**SUPPLIED DATA**.
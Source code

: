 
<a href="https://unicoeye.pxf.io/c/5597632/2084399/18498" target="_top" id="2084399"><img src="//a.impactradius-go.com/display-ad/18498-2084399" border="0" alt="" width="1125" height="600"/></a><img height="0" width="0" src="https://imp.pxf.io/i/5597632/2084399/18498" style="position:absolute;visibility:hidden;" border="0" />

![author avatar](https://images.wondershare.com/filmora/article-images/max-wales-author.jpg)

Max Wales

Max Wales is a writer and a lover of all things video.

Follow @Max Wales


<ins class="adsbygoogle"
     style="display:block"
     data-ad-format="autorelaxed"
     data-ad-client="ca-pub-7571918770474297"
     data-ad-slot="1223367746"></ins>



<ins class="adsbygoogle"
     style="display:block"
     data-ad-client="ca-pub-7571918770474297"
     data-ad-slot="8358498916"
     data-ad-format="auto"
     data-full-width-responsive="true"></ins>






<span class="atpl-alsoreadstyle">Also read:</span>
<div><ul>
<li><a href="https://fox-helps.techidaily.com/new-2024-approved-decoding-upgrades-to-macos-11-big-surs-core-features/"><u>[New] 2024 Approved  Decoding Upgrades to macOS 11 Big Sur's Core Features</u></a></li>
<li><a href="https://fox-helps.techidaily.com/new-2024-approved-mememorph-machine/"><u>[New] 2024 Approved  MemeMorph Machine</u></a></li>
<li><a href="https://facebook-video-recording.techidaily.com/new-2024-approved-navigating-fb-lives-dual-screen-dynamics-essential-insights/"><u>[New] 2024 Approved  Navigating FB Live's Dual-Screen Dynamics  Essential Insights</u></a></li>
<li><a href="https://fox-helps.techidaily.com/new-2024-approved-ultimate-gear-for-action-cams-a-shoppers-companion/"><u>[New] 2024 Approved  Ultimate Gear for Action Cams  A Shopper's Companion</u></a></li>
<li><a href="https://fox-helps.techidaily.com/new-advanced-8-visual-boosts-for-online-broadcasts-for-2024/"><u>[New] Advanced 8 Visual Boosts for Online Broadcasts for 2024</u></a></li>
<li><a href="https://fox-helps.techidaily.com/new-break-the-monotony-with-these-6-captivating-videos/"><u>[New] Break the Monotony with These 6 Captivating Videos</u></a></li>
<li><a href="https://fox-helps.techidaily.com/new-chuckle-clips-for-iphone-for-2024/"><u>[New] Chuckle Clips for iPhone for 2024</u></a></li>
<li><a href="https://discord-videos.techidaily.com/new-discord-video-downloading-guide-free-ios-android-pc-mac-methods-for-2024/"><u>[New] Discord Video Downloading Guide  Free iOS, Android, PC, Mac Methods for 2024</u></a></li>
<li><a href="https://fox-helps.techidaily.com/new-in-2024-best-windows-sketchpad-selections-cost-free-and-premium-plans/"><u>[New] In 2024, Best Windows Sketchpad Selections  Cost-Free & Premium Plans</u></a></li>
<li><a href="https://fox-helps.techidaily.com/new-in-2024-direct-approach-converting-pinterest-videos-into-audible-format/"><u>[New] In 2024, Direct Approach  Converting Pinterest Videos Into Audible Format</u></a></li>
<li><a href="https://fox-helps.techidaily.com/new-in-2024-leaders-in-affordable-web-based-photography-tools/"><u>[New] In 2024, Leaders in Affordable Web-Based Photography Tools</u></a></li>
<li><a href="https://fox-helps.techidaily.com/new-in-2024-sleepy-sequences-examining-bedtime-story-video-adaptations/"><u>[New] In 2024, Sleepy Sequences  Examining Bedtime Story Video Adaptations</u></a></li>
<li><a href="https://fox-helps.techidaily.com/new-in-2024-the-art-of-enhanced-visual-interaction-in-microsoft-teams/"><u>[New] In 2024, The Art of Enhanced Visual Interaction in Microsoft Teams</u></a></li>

**TASK DETAILS**.
Copy each line in the listing where "Free" appears.

**SOLUTION**.
<li><a href="https://discord-videos.techidaily.com/new-discord-video-downloading-guide-free-ios-android-pc-mac-methods-for-2024/"><u>[New] Discord Video Downloading Guide  Free iOS, Android, PC, Mac Methods for 2024</u></a></li>
<li><a href="https://fox-helps.techidaily.com/new-in-2024-best-windows-sketchpad-selections-cost-free-and-premium-plans/"><u>[New] In 2024, Best Windows Sketchpad Selections  Cost-Free & Premium Plans</u></a></li>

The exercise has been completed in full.